▸ **Required work**: Set down a faithful copy of every record, and skip the pictures in it.

[Saved data entries]

—————

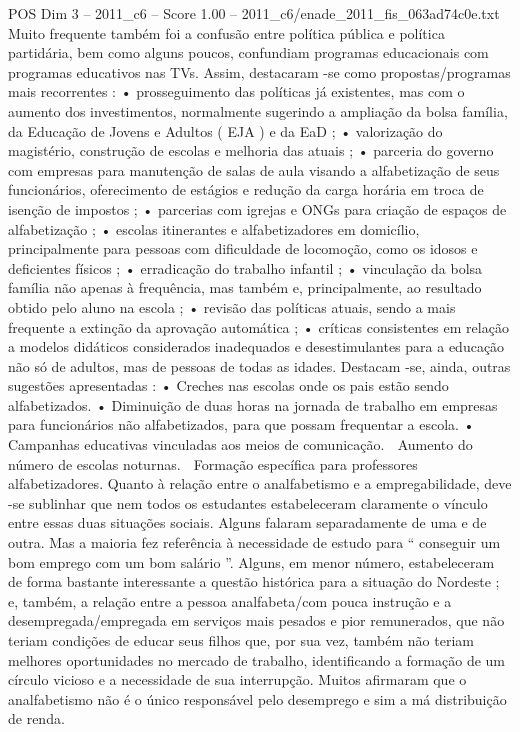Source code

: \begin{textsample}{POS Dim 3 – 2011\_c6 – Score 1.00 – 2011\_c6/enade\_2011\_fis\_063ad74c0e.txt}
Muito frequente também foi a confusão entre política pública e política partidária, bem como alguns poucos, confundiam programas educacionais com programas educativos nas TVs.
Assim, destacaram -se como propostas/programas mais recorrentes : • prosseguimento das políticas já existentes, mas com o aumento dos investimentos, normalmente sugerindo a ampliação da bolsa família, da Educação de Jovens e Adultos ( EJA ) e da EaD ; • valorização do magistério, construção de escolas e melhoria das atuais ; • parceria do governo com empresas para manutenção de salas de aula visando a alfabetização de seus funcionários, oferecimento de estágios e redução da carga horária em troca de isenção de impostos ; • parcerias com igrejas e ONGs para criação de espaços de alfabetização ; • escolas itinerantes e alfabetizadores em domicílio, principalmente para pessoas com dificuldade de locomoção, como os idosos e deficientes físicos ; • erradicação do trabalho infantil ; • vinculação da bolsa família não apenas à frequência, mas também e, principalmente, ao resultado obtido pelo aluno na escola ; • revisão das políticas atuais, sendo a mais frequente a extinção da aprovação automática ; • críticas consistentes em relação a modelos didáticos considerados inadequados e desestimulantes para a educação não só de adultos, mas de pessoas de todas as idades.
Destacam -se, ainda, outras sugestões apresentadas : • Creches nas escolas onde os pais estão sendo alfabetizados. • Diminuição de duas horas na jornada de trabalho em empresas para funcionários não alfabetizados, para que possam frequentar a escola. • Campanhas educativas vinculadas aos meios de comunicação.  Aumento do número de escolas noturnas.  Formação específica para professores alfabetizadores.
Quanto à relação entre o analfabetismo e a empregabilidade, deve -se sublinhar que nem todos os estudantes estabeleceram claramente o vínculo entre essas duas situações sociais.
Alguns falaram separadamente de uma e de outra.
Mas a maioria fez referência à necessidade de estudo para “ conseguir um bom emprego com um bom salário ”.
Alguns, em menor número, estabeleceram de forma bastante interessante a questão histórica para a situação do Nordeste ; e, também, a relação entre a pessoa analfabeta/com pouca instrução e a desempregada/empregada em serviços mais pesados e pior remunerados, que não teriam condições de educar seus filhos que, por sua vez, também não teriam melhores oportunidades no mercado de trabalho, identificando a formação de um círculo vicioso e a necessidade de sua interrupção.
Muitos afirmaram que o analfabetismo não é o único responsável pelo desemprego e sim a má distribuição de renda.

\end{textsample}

—————

▸ **Task result**:
Source code

: \begin{textsample}{POS Dim 3 – 2011\_c6 – Score 1.00 – 2011\_c6/enade\_2011\_fis\_063ad74c0e.txt}
Muito frequente também foi a confusão entre política pública e política partidária, bem como alguns poucos, confundiam programas educacionais com programas educativos nas TVs.
Assim, destacaram -se como propostas/programas mais recorrentes : • prosseguimento das políticas já existentes, mas com o aumento dos investimentos, normalmente sugerindo a ampliação da bolsa família, da Educação de Jovens e Adultos ( EJA ) e da EaD ; • valorização do magistério, construção de escolas e melhoria das atuais ; • parceria do governo com empresas para manutenção de salas de aula visando a alfabetização de seus funcionários, oferecimento de estágios e redução da carga horária em troca de isenção de impostos ; • parcerias com igrejas e ONGs para criação de espaços de alfabetização ; • escolas itinerantes e alfabetizadores em domicílio, principalmente para pessoas com dificuldade de locomoção, como os idosos e deficientes físicos ; • erradicação do trabalho infantil ; • vinculação da bolsa família não apenas à frequência, mas também e, principalmente, ao resultado obtido pelo aluno na escola ; • revisão das políticas atuais, sendo a mais frequente a extinção da aprovação automática ; • críticas consistentes em relação a modelos didáticos considerados inadequados e desestimulantes para a educação não só de adultos, mas de pessoas de todas as idades.
Destacam -se, ainda, outras sugestões apresentadas : • Creches nas escolas onde os pais estão sendo alfabetizados. • Diminuição de duas horas na jornada de trabalho em empresas para funcionários não alfabetizados, para que possam frequentar a escola. • Campanhas educativas vinculadas aos meios de comunicação.  Aumento do número de escolas noturnas.  Formação específica para professores alfabetizadores.
Quanto à relação entre o analfabetismo e a empregabilidade, deve -se sublinhar que nem todos os estudantes estabeleceram claramente o vínculo entre essas duas situações sociais.
Alguns falaram separadamente de uma e de outra.
Mas a maioria fez referência à necessidade de estudo para “ conseguir um bom emprego com um bom salário ”.
Alguns, em menor número, estabeleceram de forma bastante interessante a questão histórica para a situação do Nordeste ; e, também, a relação entre a pessoa analfabeta/com pouca instrução e a desempregada/empregada em serviços mais pesados e pior remunerados, que não teriam condições de educar seus filhos que, por sua vez, também não teriam melhores oportunidades no mercado de trabalho, identificando a formação de um círculo vicioso e a necessidade de sua interrupção.
Muitos afirmaram que o analfabetismo não é o único responsável pelo desemprego e sim a má distribuição de renda.

\end{textsample}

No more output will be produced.